Using the listing below, retype exactly the lines starting at the one with "### 최적 공통 타입(Best Common Type)" and ending at the one with "### 문맥상 타이핑(Contextual Typing)", and include both.

(Information supplied begins)

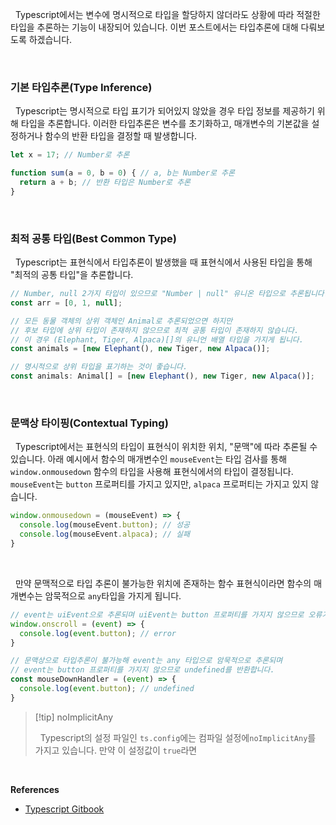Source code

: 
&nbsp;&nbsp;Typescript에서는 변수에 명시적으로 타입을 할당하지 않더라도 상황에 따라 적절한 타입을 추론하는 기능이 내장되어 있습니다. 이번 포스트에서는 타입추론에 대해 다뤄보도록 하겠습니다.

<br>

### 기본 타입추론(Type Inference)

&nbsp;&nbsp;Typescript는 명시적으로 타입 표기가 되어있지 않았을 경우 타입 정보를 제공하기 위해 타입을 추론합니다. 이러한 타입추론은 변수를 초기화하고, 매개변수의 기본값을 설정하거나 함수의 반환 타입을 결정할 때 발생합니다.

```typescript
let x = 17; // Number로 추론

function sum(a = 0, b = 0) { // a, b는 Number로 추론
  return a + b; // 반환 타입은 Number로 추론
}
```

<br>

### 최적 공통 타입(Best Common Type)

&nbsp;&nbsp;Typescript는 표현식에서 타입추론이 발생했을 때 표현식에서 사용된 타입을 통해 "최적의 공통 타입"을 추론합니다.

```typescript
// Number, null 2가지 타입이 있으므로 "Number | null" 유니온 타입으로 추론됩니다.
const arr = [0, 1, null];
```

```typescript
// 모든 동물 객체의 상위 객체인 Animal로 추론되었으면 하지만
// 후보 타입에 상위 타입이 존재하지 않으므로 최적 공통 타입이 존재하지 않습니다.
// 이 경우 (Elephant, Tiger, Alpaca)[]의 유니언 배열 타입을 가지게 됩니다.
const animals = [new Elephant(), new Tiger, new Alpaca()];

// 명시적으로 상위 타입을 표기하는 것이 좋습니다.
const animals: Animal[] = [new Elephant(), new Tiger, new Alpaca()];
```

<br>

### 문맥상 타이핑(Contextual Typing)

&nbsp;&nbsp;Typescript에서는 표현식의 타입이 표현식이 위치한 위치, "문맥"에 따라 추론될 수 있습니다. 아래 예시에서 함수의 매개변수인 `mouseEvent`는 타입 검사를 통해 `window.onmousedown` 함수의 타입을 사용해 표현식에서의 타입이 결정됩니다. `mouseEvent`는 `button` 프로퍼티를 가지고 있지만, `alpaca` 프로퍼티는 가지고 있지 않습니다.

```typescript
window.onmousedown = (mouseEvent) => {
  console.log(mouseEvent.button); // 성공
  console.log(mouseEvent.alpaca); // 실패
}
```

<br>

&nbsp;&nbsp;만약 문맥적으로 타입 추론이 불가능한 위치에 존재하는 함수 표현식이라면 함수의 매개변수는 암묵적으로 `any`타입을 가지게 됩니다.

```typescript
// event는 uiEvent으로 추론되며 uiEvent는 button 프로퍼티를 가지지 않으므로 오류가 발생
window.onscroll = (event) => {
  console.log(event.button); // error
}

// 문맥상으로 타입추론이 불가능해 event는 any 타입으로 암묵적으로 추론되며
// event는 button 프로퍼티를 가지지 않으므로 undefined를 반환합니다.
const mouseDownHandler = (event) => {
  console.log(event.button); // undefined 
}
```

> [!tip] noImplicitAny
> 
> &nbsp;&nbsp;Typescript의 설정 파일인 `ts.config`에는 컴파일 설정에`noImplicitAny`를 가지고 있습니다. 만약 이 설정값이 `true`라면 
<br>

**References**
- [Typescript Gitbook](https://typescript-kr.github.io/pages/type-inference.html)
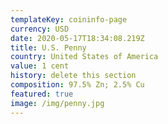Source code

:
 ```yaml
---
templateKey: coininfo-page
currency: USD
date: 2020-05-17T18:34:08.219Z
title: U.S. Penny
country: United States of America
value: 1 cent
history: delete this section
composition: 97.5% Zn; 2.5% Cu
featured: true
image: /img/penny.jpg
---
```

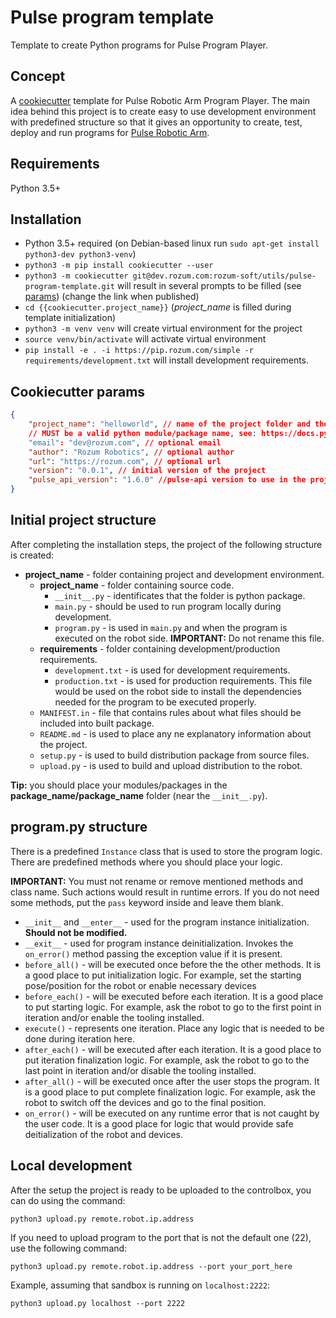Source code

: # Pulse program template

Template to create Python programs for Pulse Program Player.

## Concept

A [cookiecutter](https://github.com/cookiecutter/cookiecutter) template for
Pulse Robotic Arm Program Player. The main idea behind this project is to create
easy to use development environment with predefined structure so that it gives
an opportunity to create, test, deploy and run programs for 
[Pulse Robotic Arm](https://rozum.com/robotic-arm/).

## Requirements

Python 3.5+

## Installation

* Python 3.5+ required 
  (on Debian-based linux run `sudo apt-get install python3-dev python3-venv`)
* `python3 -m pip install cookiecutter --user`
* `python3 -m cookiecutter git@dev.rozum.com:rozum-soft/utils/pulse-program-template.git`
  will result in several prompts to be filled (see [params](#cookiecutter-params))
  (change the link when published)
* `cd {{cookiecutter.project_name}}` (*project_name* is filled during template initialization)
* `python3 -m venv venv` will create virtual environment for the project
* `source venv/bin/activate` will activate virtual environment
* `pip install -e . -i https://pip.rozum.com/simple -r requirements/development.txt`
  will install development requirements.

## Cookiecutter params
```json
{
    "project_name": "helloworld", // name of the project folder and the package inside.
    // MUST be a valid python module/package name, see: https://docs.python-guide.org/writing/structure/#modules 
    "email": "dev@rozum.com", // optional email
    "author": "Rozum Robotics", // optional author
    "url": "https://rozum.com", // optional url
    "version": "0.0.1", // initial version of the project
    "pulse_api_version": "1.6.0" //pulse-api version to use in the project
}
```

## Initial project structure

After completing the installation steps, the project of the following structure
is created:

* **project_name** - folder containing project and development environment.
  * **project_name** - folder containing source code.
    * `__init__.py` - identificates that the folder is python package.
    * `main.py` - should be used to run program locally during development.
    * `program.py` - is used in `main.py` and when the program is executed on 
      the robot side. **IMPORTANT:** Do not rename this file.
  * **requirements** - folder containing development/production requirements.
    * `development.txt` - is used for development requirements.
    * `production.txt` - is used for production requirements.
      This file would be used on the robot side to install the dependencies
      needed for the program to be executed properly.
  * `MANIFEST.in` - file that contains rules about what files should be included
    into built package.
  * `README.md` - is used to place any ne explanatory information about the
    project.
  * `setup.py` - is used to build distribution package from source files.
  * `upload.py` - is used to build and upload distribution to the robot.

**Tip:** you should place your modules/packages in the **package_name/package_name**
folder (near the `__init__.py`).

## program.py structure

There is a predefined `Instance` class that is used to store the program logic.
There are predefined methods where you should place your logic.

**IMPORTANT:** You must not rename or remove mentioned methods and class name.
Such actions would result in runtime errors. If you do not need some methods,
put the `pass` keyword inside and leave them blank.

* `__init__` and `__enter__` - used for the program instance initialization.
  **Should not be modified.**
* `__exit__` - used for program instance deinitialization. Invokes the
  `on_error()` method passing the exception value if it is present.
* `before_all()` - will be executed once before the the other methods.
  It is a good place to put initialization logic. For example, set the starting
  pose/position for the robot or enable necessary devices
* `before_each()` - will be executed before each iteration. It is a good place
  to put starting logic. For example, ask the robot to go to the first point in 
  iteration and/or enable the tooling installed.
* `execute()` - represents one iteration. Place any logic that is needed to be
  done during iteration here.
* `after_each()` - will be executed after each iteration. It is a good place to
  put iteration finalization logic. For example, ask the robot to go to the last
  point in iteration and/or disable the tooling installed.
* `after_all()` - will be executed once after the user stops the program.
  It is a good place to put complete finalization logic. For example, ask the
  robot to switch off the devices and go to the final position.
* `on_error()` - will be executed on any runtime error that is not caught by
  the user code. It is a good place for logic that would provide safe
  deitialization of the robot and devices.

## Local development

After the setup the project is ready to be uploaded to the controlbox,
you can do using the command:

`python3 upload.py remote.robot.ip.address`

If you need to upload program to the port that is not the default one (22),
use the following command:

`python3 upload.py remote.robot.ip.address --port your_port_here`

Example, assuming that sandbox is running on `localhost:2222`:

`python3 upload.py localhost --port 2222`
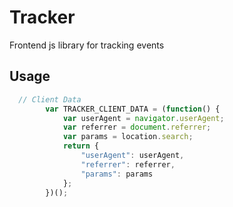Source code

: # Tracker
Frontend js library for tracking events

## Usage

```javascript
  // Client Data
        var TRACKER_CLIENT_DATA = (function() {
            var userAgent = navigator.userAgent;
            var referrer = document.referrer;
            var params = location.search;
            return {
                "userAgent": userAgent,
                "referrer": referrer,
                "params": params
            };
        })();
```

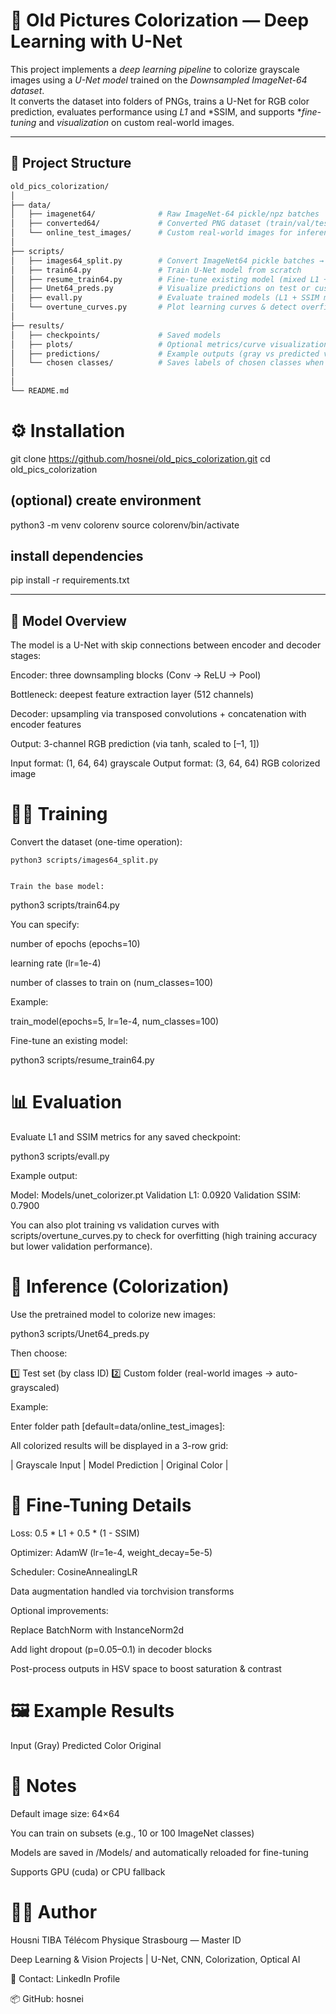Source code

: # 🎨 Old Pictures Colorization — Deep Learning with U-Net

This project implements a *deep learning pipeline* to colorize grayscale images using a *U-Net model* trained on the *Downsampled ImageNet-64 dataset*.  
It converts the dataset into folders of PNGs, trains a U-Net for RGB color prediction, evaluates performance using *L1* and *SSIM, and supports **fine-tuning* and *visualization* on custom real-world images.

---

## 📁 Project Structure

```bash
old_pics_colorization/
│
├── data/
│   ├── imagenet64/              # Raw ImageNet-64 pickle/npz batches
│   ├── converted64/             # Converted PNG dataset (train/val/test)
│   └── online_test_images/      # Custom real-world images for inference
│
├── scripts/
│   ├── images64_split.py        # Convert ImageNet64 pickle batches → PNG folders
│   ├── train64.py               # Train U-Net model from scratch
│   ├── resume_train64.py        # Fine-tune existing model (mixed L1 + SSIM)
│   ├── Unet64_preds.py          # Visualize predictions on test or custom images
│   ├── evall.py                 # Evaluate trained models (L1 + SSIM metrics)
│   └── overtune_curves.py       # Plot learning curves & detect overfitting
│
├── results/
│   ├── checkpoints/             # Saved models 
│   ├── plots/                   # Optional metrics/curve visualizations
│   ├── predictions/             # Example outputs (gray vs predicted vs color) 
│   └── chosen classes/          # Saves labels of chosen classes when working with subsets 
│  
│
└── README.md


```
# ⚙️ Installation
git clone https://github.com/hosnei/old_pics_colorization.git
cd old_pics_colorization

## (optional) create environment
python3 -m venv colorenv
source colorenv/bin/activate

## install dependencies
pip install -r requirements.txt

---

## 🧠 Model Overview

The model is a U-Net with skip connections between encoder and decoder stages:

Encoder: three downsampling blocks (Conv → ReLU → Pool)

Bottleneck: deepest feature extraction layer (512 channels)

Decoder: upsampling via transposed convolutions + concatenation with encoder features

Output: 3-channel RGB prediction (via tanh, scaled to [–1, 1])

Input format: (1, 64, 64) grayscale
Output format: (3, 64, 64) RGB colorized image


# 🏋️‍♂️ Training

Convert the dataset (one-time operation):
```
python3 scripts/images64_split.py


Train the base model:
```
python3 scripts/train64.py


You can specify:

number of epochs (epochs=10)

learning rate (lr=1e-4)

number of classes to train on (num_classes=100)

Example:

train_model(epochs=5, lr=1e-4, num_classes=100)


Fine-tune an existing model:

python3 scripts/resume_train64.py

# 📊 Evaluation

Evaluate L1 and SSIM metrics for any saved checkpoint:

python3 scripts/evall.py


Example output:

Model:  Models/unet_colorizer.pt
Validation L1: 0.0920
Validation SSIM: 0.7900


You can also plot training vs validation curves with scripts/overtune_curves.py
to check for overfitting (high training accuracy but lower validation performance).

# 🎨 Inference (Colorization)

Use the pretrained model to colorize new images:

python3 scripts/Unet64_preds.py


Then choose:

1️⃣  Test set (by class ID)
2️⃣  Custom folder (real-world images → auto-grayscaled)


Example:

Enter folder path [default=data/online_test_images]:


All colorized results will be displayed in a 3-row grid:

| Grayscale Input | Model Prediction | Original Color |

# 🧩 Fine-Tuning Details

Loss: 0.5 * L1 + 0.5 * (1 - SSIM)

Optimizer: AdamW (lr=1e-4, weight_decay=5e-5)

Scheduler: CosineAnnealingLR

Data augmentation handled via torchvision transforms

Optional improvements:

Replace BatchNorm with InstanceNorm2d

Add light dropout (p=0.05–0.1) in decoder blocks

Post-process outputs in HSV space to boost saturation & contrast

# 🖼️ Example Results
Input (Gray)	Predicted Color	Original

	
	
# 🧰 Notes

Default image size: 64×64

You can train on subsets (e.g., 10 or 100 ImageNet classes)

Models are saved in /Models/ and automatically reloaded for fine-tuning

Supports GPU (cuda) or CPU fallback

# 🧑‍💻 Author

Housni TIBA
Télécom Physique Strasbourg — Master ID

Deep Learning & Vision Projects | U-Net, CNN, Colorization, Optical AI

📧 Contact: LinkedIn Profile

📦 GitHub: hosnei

(Information supplied ends)

-- Response --
### 최적 공통 타입(Best Common Type)

&nbsp;&nbsp;Typescript는 표현식에서 타입추론이 발생했을 때 표현식에서 사용된 타입을 통해 "최적의 공통 타입"을 추론합니다.

```typescript
// Number, null 2가지 타입이 있으므로 "Number | null" 유니온 타입으로 추론됩니다.
const arr = [0, 1, null];
```

```typescript
// 모든 동물 객체의 상위 객체인 Animal로 추론되었으면 하지만
// 후보 타입에 상위 타입이 존재하지 않으므로 최적 공통 타입이 존재하지 않습니다.
// 이 경우 (Elephant, Tiger, Alpaca)[]의 유니언 배열 타입을 가지게 됩니다.
const animals = [new Elephant(), new Tiger, new Alpaca()];

// 명시적으로 상위 타입을 표기하는 것이 좋습니다.
const animals: Animal[] = [new Elephant(), new Tiger, new Alpaca()];
```

<br>

### 문맥상 타이핑(Contextual Typing)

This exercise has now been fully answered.